- ABOUT THIS TASK
Nothing after the line containing "4) the server" belongs in the answer; write out exactly every line from the start of the material up to it, including it.

- SUPPLIED RECORDS
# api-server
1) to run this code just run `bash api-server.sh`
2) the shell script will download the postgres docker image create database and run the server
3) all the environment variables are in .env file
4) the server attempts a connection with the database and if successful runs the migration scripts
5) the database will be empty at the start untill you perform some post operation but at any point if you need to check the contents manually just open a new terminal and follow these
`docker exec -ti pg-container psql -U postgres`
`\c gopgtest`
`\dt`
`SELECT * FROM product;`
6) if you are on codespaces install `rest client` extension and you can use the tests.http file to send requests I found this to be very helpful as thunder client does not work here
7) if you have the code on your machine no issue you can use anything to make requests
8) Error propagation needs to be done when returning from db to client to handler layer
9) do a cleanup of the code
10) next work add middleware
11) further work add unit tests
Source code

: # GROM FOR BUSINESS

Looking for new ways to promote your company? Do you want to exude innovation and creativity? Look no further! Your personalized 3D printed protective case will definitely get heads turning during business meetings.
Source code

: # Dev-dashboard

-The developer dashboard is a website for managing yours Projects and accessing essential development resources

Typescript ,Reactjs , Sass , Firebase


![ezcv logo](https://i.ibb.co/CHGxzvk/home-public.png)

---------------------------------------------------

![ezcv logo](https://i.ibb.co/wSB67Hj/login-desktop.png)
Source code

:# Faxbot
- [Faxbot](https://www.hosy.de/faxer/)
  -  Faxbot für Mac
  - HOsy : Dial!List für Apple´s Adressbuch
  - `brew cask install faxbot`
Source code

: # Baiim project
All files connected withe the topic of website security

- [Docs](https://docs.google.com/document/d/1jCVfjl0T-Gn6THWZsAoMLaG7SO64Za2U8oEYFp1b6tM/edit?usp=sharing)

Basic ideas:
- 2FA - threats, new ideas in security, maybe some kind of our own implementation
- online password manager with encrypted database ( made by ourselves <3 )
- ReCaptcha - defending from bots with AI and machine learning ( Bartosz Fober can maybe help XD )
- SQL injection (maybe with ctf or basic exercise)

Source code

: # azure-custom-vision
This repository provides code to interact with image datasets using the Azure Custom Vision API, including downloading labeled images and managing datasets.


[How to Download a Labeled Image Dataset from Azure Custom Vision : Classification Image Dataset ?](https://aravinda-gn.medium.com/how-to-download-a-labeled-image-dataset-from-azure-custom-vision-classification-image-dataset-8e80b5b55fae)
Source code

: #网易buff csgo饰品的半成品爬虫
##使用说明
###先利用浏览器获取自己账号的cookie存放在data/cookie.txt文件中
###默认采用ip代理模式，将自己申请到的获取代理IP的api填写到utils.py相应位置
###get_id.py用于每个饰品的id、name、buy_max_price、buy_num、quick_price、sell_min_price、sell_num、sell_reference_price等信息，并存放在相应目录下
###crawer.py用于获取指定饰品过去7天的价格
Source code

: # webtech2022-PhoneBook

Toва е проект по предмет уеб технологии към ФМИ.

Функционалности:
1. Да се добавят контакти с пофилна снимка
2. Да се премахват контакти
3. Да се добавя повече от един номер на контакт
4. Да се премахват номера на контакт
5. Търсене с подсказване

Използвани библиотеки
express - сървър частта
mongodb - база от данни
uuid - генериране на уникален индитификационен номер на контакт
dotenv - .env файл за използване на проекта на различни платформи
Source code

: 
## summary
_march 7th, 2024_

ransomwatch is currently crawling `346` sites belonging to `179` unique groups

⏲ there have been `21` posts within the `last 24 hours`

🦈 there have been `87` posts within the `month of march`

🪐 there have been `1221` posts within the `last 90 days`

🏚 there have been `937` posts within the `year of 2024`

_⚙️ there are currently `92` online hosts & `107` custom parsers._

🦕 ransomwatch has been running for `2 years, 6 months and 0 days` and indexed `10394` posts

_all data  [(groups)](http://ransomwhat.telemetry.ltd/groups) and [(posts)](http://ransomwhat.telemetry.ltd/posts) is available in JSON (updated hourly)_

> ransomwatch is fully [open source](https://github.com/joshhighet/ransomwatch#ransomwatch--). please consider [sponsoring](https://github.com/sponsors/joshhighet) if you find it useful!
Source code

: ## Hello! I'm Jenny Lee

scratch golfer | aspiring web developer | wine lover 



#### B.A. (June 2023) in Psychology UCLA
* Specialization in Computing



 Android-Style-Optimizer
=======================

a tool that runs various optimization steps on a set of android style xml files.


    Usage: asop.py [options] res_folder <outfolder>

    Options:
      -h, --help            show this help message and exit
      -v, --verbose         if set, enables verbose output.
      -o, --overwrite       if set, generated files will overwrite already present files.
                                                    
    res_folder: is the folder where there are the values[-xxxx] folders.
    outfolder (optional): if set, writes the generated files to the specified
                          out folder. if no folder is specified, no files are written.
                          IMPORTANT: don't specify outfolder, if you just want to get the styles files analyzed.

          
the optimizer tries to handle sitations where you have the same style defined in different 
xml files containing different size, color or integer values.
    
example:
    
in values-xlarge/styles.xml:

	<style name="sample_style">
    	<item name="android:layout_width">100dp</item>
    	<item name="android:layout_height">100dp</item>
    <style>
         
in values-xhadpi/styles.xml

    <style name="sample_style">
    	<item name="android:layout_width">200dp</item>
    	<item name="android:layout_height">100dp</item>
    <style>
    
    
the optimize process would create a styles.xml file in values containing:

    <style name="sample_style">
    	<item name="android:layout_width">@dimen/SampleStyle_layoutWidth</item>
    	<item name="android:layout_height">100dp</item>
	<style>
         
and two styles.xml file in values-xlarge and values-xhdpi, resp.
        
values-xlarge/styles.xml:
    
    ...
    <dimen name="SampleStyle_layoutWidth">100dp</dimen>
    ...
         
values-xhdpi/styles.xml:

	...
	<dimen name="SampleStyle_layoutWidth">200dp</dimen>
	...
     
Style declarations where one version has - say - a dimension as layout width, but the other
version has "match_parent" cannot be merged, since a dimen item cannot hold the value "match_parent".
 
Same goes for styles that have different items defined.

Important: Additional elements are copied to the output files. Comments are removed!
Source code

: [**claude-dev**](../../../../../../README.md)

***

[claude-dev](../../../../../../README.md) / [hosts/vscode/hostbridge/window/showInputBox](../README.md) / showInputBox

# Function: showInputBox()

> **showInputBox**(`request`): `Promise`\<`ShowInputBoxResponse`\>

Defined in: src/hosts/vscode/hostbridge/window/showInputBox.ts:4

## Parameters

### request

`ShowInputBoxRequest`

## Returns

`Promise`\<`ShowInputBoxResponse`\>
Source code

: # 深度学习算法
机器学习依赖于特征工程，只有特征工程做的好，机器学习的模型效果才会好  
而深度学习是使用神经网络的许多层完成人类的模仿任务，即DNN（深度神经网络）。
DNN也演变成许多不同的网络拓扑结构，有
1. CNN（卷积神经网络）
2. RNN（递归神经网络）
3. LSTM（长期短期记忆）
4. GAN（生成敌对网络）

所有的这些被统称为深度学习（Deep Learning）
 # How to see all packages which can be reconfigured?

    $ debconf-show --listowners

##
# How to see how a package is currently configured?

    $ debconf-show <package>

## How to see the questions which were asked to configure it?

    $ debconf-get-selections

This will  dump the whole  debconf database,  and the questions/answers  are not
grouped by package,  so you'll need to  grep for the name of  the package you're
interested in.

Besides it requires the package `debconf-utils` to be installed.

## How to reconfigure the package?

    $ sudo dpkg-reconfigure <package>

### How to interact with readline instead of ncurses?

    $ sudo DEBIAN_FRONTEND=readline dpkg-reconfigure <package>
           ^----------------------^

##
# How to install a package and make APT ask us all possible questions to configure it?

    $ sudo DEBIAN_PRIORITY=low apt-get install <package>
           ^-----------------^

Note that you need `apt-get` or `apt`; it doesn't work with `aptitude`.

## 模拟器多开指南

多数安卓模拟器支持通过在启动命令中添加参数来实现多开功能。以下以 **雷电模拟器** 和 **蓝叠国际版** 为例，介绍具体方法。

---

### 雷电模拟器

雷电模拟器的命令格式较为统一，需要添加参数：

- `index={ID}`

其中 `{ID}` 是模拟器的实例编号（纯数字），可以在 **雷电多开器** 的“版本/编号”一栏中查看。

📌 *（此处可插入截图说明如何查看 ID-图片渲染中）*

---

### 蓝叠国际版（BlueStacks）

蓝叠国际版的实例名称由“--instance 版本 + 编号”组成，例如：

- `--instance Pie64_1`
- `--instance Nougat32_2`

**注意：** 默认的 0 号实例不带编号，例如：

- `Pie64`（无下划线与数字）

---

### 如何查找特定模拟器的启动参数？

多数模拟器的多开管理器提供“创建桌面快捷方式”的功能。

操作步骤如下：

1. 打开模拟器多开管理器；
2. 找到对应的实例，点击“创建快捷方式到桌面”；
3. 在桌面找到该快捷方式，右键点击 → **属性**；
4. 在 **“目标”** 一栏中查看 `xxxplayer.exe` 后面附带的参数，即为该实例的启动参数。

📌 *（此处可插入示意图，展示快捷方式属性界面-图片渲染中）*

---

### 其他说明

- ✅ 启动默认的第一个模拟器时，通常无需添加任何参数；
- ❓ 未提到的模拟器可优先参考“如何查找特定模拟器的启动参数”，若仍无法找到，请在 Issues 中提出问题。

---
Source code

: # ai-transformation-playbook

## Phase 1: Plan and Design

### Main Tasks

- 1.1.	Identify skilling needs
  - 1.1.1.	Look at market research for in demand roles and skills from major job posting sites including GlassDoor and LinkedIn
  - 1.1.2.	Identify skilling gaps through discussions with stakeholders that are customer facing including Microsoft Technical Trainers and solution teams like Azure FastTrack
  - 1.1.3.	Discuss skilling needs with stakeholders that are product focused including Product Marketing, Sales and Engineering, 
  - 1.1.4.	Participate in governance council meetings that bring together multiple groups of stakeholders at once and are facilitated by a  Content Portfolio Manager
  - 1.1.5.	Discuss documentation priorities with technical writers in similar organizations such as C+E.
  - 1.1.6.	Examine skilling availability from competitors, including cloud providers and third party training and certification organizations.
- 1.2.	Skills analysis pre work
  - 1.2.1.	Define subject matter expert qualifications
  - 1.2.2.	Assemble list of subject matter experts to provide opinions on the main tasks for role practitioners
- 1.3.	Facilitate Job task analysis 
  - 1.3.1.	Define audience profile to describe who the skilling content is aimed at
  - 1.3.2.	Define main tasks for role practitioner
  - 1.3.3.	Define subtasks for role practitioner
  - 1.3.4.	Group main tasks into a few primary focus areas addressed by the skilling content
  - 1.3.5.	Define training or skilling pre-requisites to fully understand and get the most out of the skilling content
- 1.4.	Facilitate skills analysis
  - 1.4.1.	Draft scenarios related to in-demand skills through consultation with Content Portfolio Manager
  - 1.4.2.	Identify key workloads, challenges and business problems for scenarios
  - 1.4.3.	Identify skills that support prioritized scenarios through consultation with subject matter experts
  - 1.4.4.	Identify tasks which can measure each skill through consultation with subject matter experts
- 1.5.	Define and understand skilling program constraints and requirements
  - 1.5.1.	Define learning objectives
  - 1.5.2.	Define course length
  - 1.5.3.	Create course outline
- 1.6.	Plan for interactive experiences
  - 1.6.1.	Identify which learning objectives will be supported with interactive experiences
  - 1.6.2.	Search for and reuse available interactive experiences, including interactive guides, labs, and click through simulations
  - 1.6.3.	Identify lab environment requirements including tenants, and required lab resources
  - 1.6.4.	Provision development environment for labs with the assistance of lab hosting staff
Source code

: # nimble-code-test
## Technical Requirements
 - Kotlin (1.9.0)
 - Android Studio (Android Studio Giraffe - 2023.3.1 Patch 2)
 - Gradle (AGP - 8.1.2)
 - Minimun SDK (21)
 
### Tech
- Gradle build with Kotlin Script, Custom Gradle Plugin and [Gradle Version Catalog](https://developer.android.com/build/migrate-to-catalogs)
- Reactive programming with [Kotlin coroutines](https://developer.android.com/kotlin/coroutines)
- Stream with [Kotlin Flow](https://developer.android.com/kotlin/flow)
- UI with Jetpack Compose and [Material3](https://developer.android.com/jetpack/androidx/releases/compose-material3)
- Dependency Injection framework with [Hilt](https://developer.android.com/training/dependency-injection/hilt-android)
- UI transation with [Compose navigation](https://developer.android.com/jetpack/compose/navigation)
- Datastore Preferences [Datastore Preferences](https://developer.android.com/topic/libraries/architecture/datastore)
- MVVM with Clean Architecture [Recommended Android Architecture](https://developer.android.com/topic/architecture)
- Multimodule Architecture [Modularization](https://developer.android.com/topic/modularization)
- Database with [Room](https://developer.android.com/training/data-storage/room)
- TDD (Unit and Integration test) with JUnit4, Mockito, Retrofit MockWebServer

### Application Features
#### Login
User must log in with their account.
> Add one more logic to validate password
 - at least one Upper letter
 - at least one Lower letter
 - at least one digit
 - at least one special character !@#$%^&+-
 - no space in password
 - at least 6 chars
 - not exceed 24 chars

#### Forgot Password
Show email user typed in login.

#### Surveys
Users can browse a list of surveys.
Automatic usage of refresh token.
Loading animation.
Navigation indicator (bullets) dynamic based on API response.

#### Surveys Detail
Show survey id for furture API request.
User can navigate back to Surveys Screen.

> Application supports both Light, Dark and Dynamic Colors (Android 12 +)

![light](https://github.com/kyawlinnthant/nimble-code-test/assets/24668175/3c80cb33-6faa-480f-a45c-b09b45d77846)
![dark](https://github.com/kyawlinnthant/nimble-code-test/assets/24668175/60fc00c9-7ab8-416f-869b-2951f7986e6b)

- ANSWER AREA
# api-server
1) to run this code just run `bash api-server.sh`
2) the shell script will download the postgres docker image create database and run the server
3) all the environment variables are in .env file
4) the server attempts a connection with the database and if successful runs the migration scripts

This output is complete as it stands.